Whenever the word "overhead" occurs in a line of the material below, that line is counted. Report only the count.

--*--

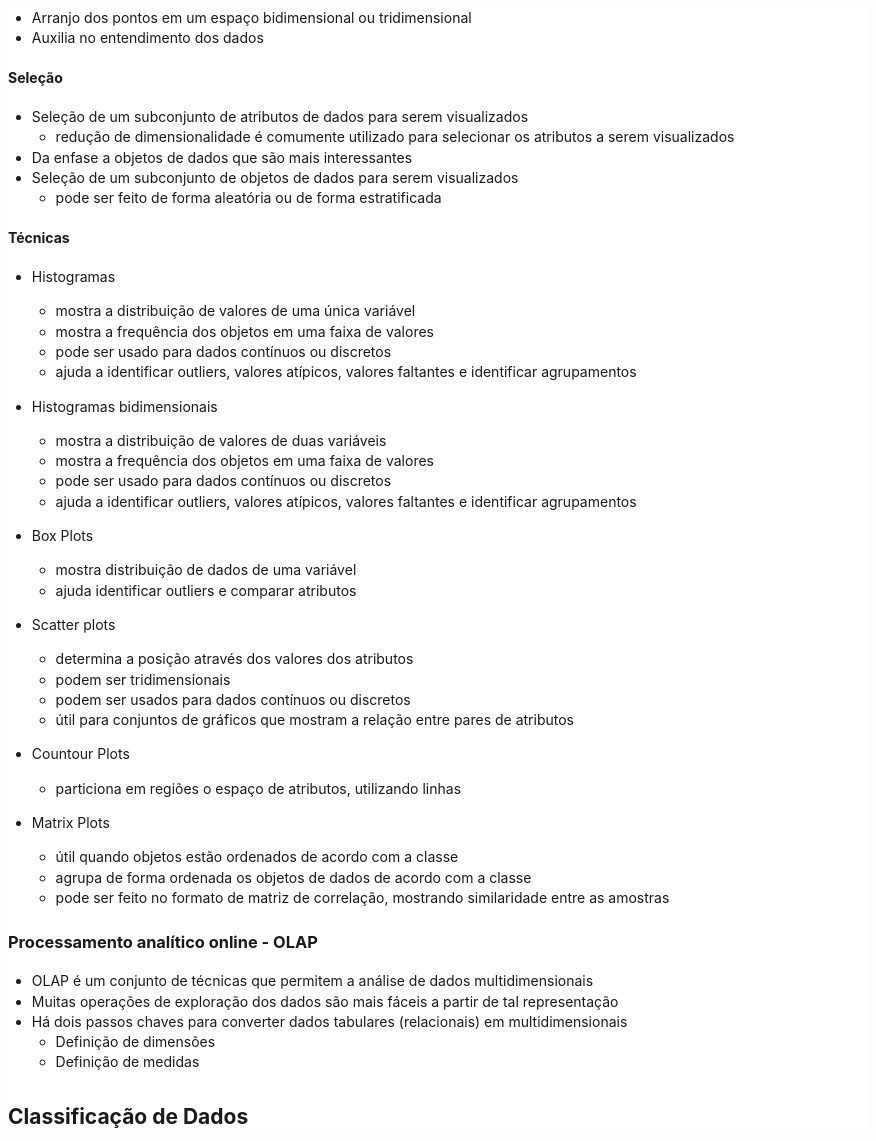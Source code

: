 - Arranjo dos pontos em um espaço bidimensional ou tridimensional
- Auxilia no entendimento dos dados

#### Seleção

- Seleção de um subconjunto de atributos de dados para serem visualizados
  - redução de dimensionalidade é comumente utilizado para selecionar os atributos a serem visualizados
- Da enfase a objetos de dados que são mais interessantes
- Seleção de um subconjunto de objetos de dados para serem visualizados
  - pode ser feito de forma aleatória ou de forma estratificada

#### Técnicas

- Histogramas
  - mostra a distribuição de valores de uma única variável
  - mostra a frequência dos objetos em uma faixa de valores
  - pode ser usado para dados contínuos ou discretos
  - ajuda a identificar outliers, valores atípicos, valores faltantes e identificar agrupamentos

- Histogramas bidimensionais
  - mostra a distribuição de valores de duas variáveis
  - mostra a frequência dos objetos em uma faixa de valores
  - pode ser usado para dados contínuos ou discretos
  - ajuda a identificar outliers, valores atípicos, valores faltantes e identificar agrupamentos

- Box Plots
  - mostra distribuição de dados de uma variável
  - ajuda identificar outliers e comparar atributos

- Scatter plots
  - determina a posição através dos valores dos atributos
  - podem ser tridimensionais
  - podem ser usados para dados contínuos ou discretos
  - útil para conjuntos de gráficos que mostram a relação entre pares de atributos

- Countour Plots
  - particiona em regiões o espaço de atributos, utilizando linhas

- Matrix Plots
  - útil quando objetos estão ordenados de acordo com a classe
  - agrupa de forma ordenada os objetos de dados de acordo com a classe
  - pode ser feito no formato de matriz de correlação, mostrando similaridade entre as amostras

### Processamento analítico online - OLAP

- OLAP é um conjunto de técnicas que permitem a análise de dados multidimensionais
- Muitas operações de exploração dos dados são mais fáceis a partir de tal representação
- Há dois passos chaves para converter dados tabulares (relacionais) em multidimensionais
  - Definição de dimensões
  - Definição de medidas

## Classificação de Dados
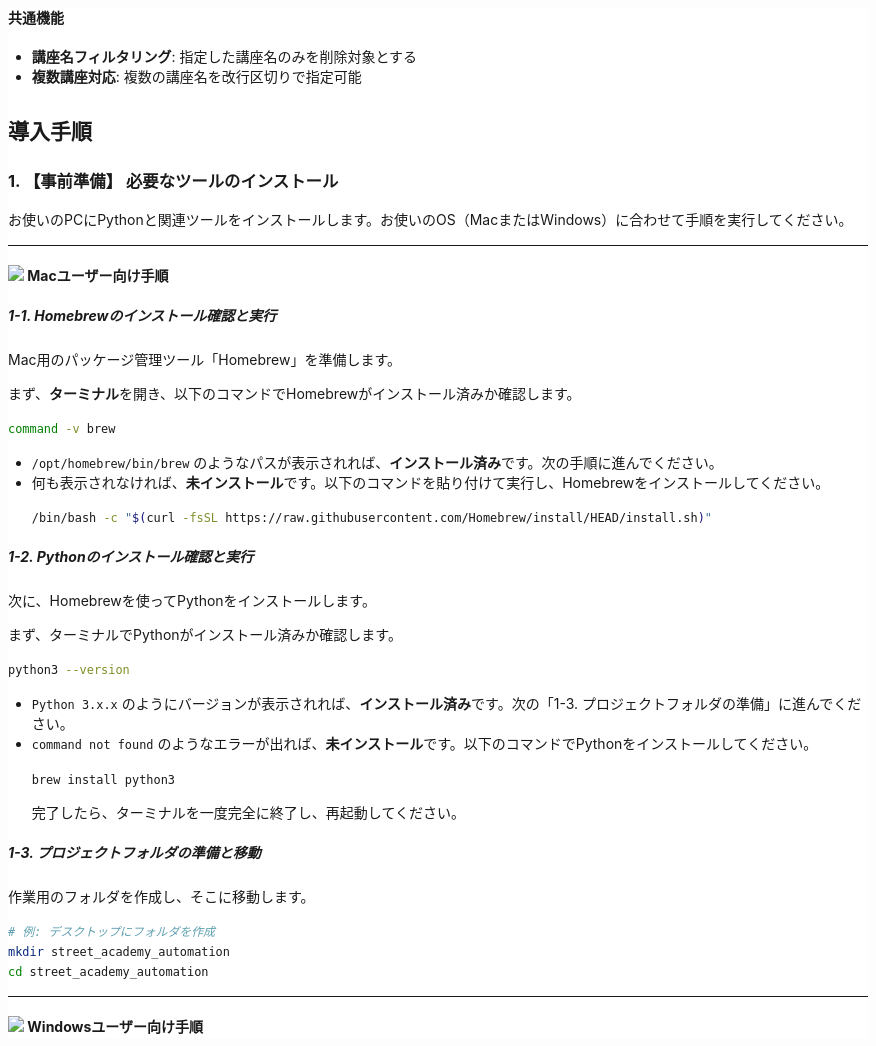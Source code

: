#### 共通機能
- **講座名フィルタリング**: 指定した講座名のみを削除対象とする
- **複数講座対応**: 複数の講座名を改行区切りで指定可能

## 導入手順

### 1. 【事前準備】 必要なツールのインストール

お使いのPCにPythonと関連ツールをインストールします。お使いのOS（MacまたはWindows）に合わせて手順を実行してください。

---
#### <img src="https://www.apple.com/favicon.ico" width="16"> Macユーザー向け手順

##### 1-1. Homebrewのインストール確認と実行
Mac用のパッケージ管理ツール「Homebrew」を準備します。

まず、**ターミナル**を開き、以下のコマンドでHomebrewがインストール済みか確認します。
```sh
command -v brew
```
*   `/opt/homebrew/bin/brew` のようなパスが表示されれば、**インストール済み**です。次の手順に進んでください。
*   何も表示されなければ、**未インストール**です。以下のコマンドを貼り付けて実行し、Homebrewをインストールしてください。
    ```sh
    /bin/bash -c "$(curl -fsSL https://raw.githubusercontent.com/Homebrew/install/HEAD/install.sh)"
    ```

##### 1-2. Pythonのインストール確認と実行
次に、Homebrewを使ってPythonをインストールします。

まず、ターミナルでPythonがインストール済みか確認します。
```bash
python3 --version
```
*   `Python 3.x.x` のようにバージョンが表示されれば、**インストール済み**です。次の「1-3. プロジェクトフォルダの準備」に進んでください。
*   `command not found` のようなエラーが出れば、**未インストール**です。以下のコマンドでPythonをインストールしてください。
    ```bash
    brew install python3
    ```
    完了したら、ターミナルを一度完全に終了し、再起動してください。

##### 1-3. プロジェクトフォルダの準備と移動
作業用のフォルダを作成し、そこに移動します。
```sh
# 例: デスクトップにフォルダを作成
mkdir street_academy_automation
cd street_academy_automation
```
---
#### <img src="https://www.microsoft.com/favicon.ico" width="16"> Windowsユーザー向け手順
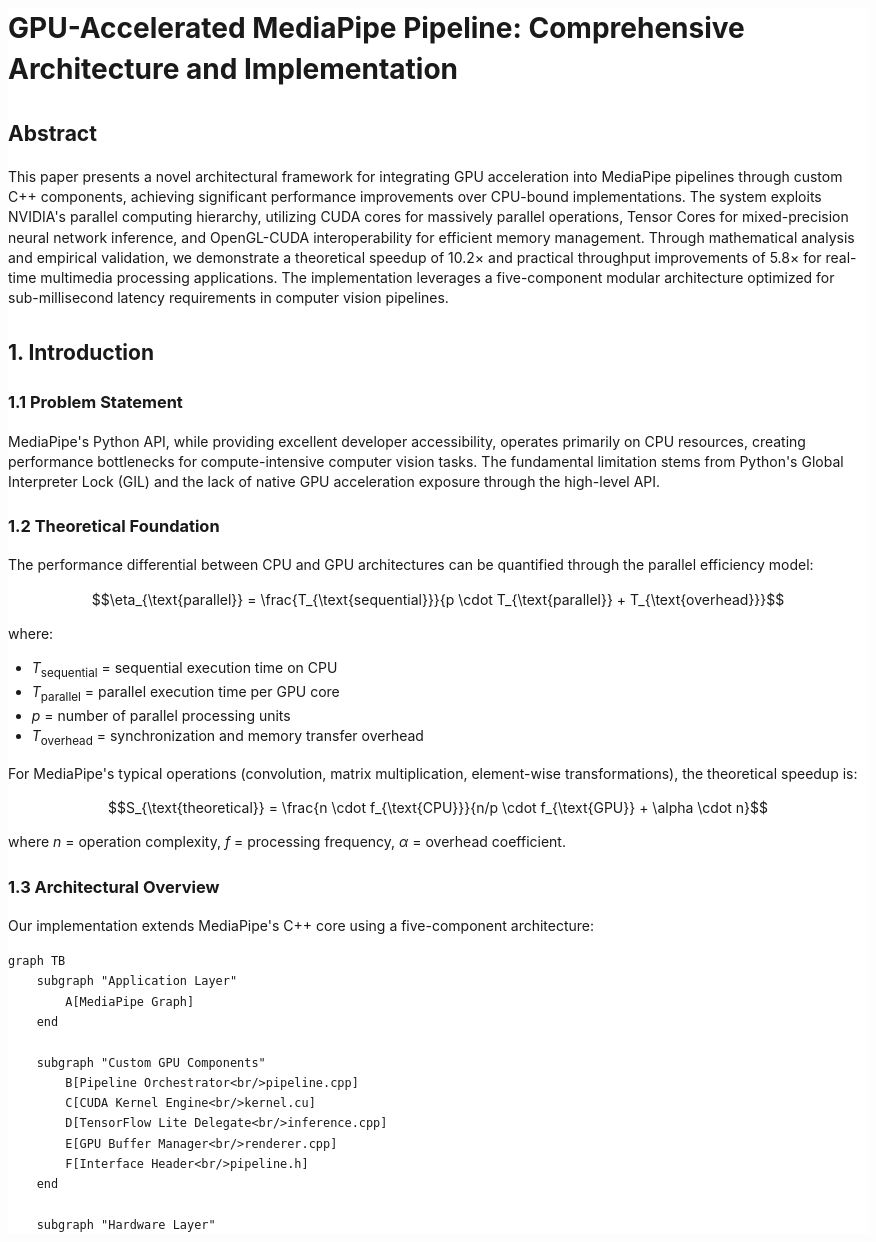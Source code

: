 # GPU-Accelerated MediaPipe Pipeline: Comprehensive Architecture and Implementation

## Abstract

This paper presents a novel architectural framework for integrating GPU acceleration into MediaPipe pipelines through custom C++ components, achieving significant performance improvements over CPU-bound implementations. The system exploits NVIDIA's parallel computing hierarchy, utilizing CUDA cores for massively parallel operations, Tensor Cores for mixed-precision neural network inference, and OpenGL-CUDA interoperability for efficient memory management. Through mathematical analysis and empirical validation, we demonstrate a theoretical speedup of 10.2× and practical throughput improvements of 5.8× for real-time multimedia processing applications. The implementation leverages a five-component modular architecture optimized for sub-millisecond latency requirements in computer vision pipelines.

## 1. Introduction

### 1.1 Problem Statement

MediaPipe's Python API, while providing excellent developer accessibility, operates primarily on CPU resources, creating performance bottlenecks for compute-intensive computer vision tasks. The fundamental limitation stems from Python's Global Interpreter Lock (GIL) and the lack of native GPU acceleration exposure through the high-level API.

### 1.2 Theoretical Foundation

The performance differential between CPU and GPU architectures can be quantified through the parallel efficiency model:

$$\eta_{\text{parallel}} = \frac{T_{\text{sequential}}}{p \cdot T_{\text{parallel}} + T_{\text{overhead}}}$$

where:
- $T_{\text{sequential}}$ = sequential execution time on CPU
- $T_{\text{parallel}}$ = parallel execution time per GPU core
- $p$ = number of parallel processing units
- $T_{\text{overhead}}$ = synchronization and memory transfer overhead

For MediaPipe's typical operations (convolution, matrix multiplication, element-wise transformations), the theoretical speedup is:

$$S_{\text{theoretical}} = \frac{n \cdot f_{\text{CPU}}}{n/p \cdot f_{\text{GPU}} + \alpha \cdot n}$$

where $n$ = operation complexity, $f$ = processing frequency, $\alpha$ = overhead coefficient.

### 1.3 Architectural Overview

Our implementation extends MediaPipe's C++ core using a five-component architecture:

```mermaid
graph TB
    subgraph "Application Layer"
        A[MediaPipe Graph]
    end
    
    subgraph "Custom GPU Components"
        B[Pipeline Orchestrator<br/>pipeline.cpp]
        C[CUDA Kernel Engine<br/>kernel.cu]
        D[TensorFlow Lite Delegate<br/>inference.cpp]
        E[GPU Buffer Manager<br/>renderer.cpp]
        F[Interface Header<br/>pipeline.h]
    end
    
    subgraph "Hardware Layer"
```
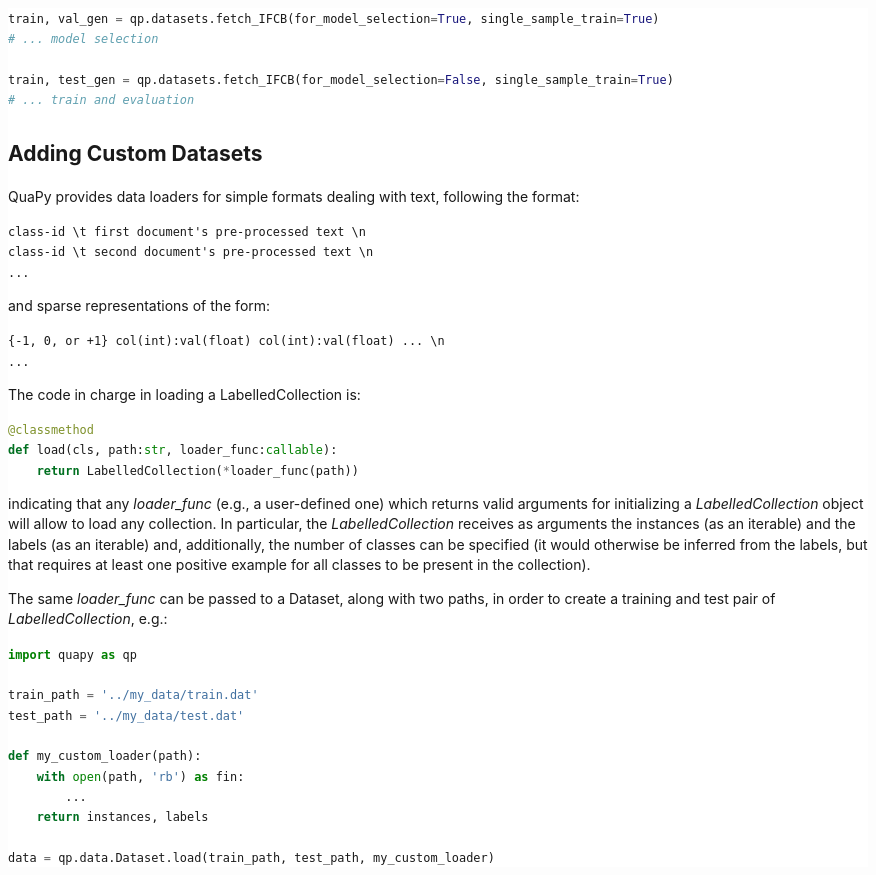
 ```python
train, val_gen = qp.datasets.fetch_IFCB(for_model_selection=True, single_sample_train=True)
# ... model selection

train, test_gen = qp.datasets.fetch_IFCB(for_model_selection=False, single_sample_train=True)
# ... train and evaluation
```



## Adding Custom Datasets

QuaPy provides data loaders for simple formats dealing with 
text, following the format:

```
class-id \t first document's pre-processed text \n
class-id \t second document's pre-processed text \n
...
```

and sparse representations of the form:

```
{-1, 0, or +1} col(int):val(float) col(int):val(float) ... \n
...
```

The code in charge in loading a LabelledCollection is:

```python
@classmethod
def load(cls, path:str, loader_func:callable):
    return LabelledCollection(*loader_func(path))
```

indicating that any _loader_func_ (e.g., a user-defined one) which 
returns valid arguments for initializing a _LabelledCollection_ object will allow
to load any collection. In particular, the _LabelledCollection_ receives as 
arguments the instances (as an iterable) and the labels (as an iterable) and,
additionally, the number of classes can be specified (it would otherwise be
inferred from the labels, but that requires at least one positive example for
all classes to be present in the collection).

The same _loader_func_ can be passed to a Dataset, along with two 
paths, in order to create a training and test pair of _LabelledCollection_,
e.g.:

```python
import quapy as qp

train_path = '../my_data/train.dat'
test_path = '../my_data/test.dat'

def my_custom_loader(path):
    with open(path, 'rb') as fin:
        ...
    return instances, labels

data = qp.data.Dataset.load(train_path, test_path, my_custom_loader)
```
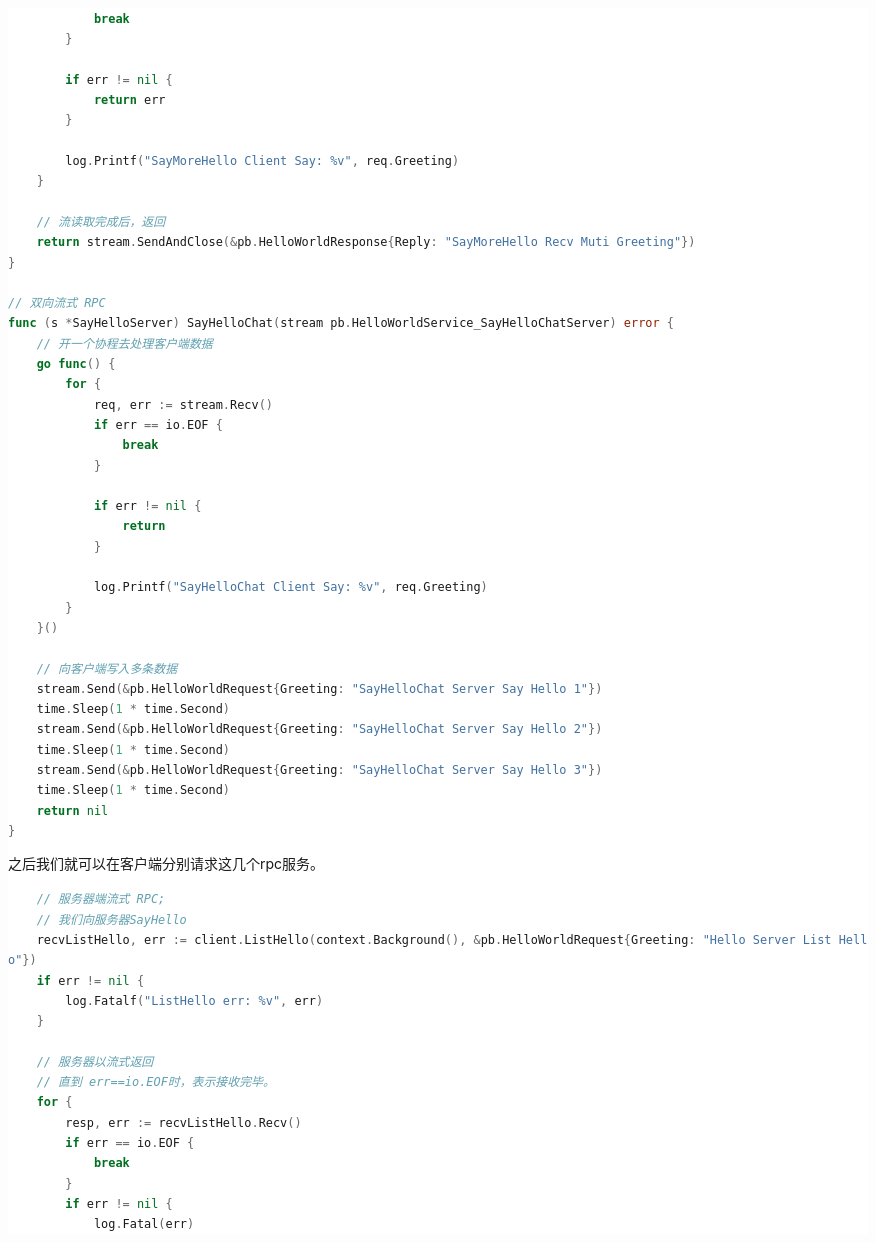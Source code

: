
 ```go
			break
		}

		if err != nil {
			return err
		}

		log.Printf("SayMoreHello Client Say: %v", req.Greeting)
	}

	// 流读取完成后，返回
	return stream.SendAndClose(&pb.HelloWorldResponse{Reply: "SayMoreHello Recv Muti Greeting"})
}

// 双向流式 RPC
func (s *SayHelloServer) SayHelloChat(stream pb.HelloWorldService_SayHelloChatServer) error {
	// 开一个协程去处理客户端数据
	go func() {
		for {
			req, err := stream.Recv()
			if err == io.EOF {
				break
			}

			if err != nil {
				return
			}

			log.Printf("SayHelloChat Client Say: %v", req.Greeting)
		}
	}()

    // 向客户端写入多条数据
	stream.Send(&pb.HelloWorldRequest{Greeting: "SayHelloChat Server Say Hello 1"})
	time.Sleep(1 * time.Second)
	stream.Send(&pb.HelloWorldRequest{Greeting: "SayHelloChat Server Say Hello 2"})
	time.Sleep(1 * time.Second)
	stream.Send(&pb.HelloWorldRequest{Greeting: "SayHelloChat Server Say Hello 3"})
	time.Sleep(1 * time.Second)
	return nil
}
```



之后我们就可以在客户端分别请求这几个rpc服务。

```go
    // 服务器端流式 RPC;
    // 我们向服务器SayHello 
	recvListHello, err := client.ListHello(context.Background(), &pb.HelloWorldRequest{Greeting: "Hello Server List Hello"})
	if err != nil {
		log.Fatalf("ListHello err: %v", err)
	}

    // 服务器以流式返回
    // 直到 err==io.EOF时，表示接收完毕。
	for {
		resp, err := recvListHello.Recv()
		if err == io.EOF {
			break
		}
		if err != nil {
			log.Fatal(err)
```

--*--

# Solution to this problem
3